People don’t know what to say, because one minute you’re a normal person they know and the next, you’re a victim. The narrative creates cognitive dissonance. You can’t be normal and a survivor. It’s not done. The narrative of rape culture means that you must forever be in widow’s weeds for your lost innocence. You can’t be sexual, you can’t flirt. You can’t laugh. The narrative of rape culture decrees that if you’ve really been raped, you must be forever crippled by it and yet never speak of it.
We refuse to cede the narrative to rape culture. We’re telling our stories. We’re naming names. We are not allowing the perpetrators of crimes and the culture that protects them and punishes survivors to determine what our lives are.
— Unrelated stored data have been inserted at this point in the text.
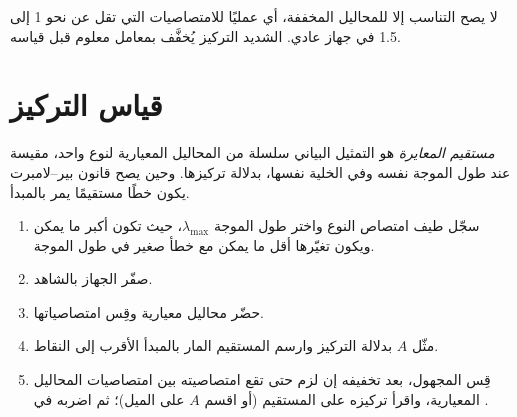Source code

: \begin{remark}\label{rem:g11:absorbance:dilute}
لا يصح التناسب إلا للمحاليل المخففة، أي عمليًا للامتصاصيات التي تقل عن نحو 1
إلى 1.5 في جهاز عادي.  الشديد التركيز يُخفَّف بمعامل معلوم قبل
قياسه.
\end{remark}

\section{قياس التركيز}

\begin{definition}\label{def:g11:absorbance:calibration-line}
\emph{مستقيم المعايرة} هو التمثيل البياني 
سلسلة من المحاليل المعيارية لنوع واحد، مقيسة عند طول الموجة نفسه وفي الخلية
نفسها، بدلالة تركيزها. وحين يصح قانون بير--لامبرت يكون خطًا مستقيمًا يمر
بالمبدأ.
\end{definition}

\begin{method}\label{met:g11:absorbance:calibration}
\begin{enumerate}
  \item سجّل طيف امتصاص النوع واختر طول الموجة
        $\lambda_{\max}$، حيث تكون  أكبر ما يمكن ويكون تغيّرها
        أقل ما يمكن مع خطأ صغير في طول الموجة.
  \item صفّر الجهاز بالشاهد.
  \item حضّر محاليل معيارية   وقِس
        امتصاصياتها.
  \item مثّل $A$ بدلالة التركيز وارسم المستقيم المار بالمبدأ الأقرب إلى
        النقاط.
  \item قِس المجهول، بعد تخفيفه إن لزم حتى تقع امتصاصيته بين امتصاصيات
        المحاليل المعيارية، واقرأ تركيزه على المستقيم (أو اقسم $A$ على
        الميل)؛ ثم اضربه في .
\end{enumerate}
\end{method}

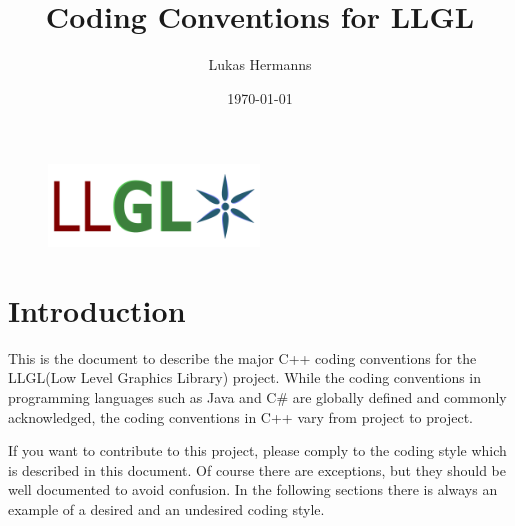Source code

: \documentclass{article}
\title{Coding Conventions for LLGL}
\author{Lukas Hermanns}
\date{\today}
\begin{document}

\def\LLGL{\textcolor{darkBlueColor}{LLGL}\xspace}


\maketitle



\begin{figure}[ht]
	\centering
	\includegraphics[width=0.5\textwidth]{../LLGL_Logo.pdf}
\end{figure}

\section*{Introduction}

This is the document to describe the major C++ coding conventions for the \LLGL (Low Level Graphics Library) project.
While the coding conventions in programming languages such as Java and C\# are globally defined and commonly acknowledged,
the coding conventions in C++ vary from project to project.

If you want to contribute to this project, please comply to the coding style which is described in this document.
Of course there are exceptions, but they should be well documented to avoid confusion.
In the following sections there is always an example of a desired and an undesired coding style.


\end{document}
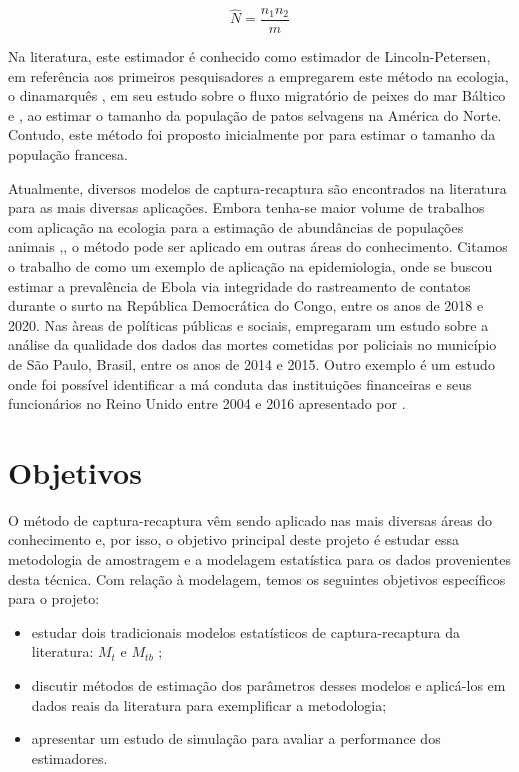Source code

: \documentclass[
]{book}
\begin{document}
\[\hat{N} = \dfrac{n_1 n_2}{m}\]

Na literatura, este estimador é conhecido como estimador de Lincoln-Petersen, em referência aos primeiros pesquisadores a empregarem este método na ecologia, o dinamarquês \citet{PETERSEN1896}, em seu estudo sobre o fluxo migratório de peixes do mar Báltico e \citet{lincoln1930}, ao estimar o tamanho da população de patos selvagens na América do Norte. Contudo, este método foi proposto inicialmente por \citet{LAPLACE1783} para estimar o tamanho da população francesa.

Atualmente, diversos modelos de captura-recaptura são encontrados na literatura para as mais diversas aplicações. Embora tenha-se maior volume de trabalhos com aplicação na ecologia para a estimação de abundâncias de populações animais \citet{mccrea2014},\citet{royle2013}, o método pode ser aplicado em outras áreas do conhecimento. Citamos o trabalho de \citet{polonsky2021} como um exemplo de aplicação na epidemiologia, onde se buscou estimar a prevalência de Ebola via integridade do rastreamento de contatos durante o surto na República Democrática do Congo, entre os anos de 2018 e 2020. Nas àreas de políticas públicas e sociais, \citet{ryngelblum2021} empregaram um estudo sobre a análise da qualidade dos dados das mortes cometidas por policiais no município de São Paulo, Brasil, entre os anos de 2014 e 2015. Outro exemplo é um estudo onde foi possível identificar a má conduta das instituições financeiras e seus funcionários no Reino Unido entre 2004 e 2016 apresentado por \citet{ashton2021}.

\hypertarget{objetivos}{%
\section{Objetivos}\label{objetivos}}

O método de captura-recaptura vêm sendo aplicado nas mais diversas áreas do conhecimento e, por isso, o objetivo principal deste projeto é estudar essa metodologia de amostragem e a modelagem estatística para os dados provenientes desta técnica.
Com relação à modelagem, temos os seguintes objetivos específicos para o projeto:

\begin{itemize}
\item
  estudar dois tradicionais modelos estatísticos de captura-recaptura da literatura: \(M_t\) e \(M_{tb}\) \citet{otis1978};
\item
  discutir métodos de estimação dos parâmetros desses modelos e aplicá-los em dados reais da literatura para exemplificar a metodologia;
\item
  apresentar um estudo de simulação para avaliar a performance dos estimadores.
\end{itemize}
\end{document}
Social media is changing everything, including this. Yes, there is a dark side to it. There are trolls and really frightening, hateful people. There is a staggering amount of misogyny and the rhetoric is often terrifying. Anita Sarkeesian is a prime example, pop culture still uses rape as character development as we’ve just seen with the developers of Tomb Raider. We’re getting better, but it is not an overnight process. Perhaps the signal advantage of social media is that it’s instant evidence of bad behavior, an it’s evidence that goes viral. A tweet, a wall post, a tumblr post: all can be screen-capped and preserved. It’s harder to silence real-time communication, to protect abusers. We can instantly get help and resources when we need it, in a 24/7 world there is always someone awake and listening.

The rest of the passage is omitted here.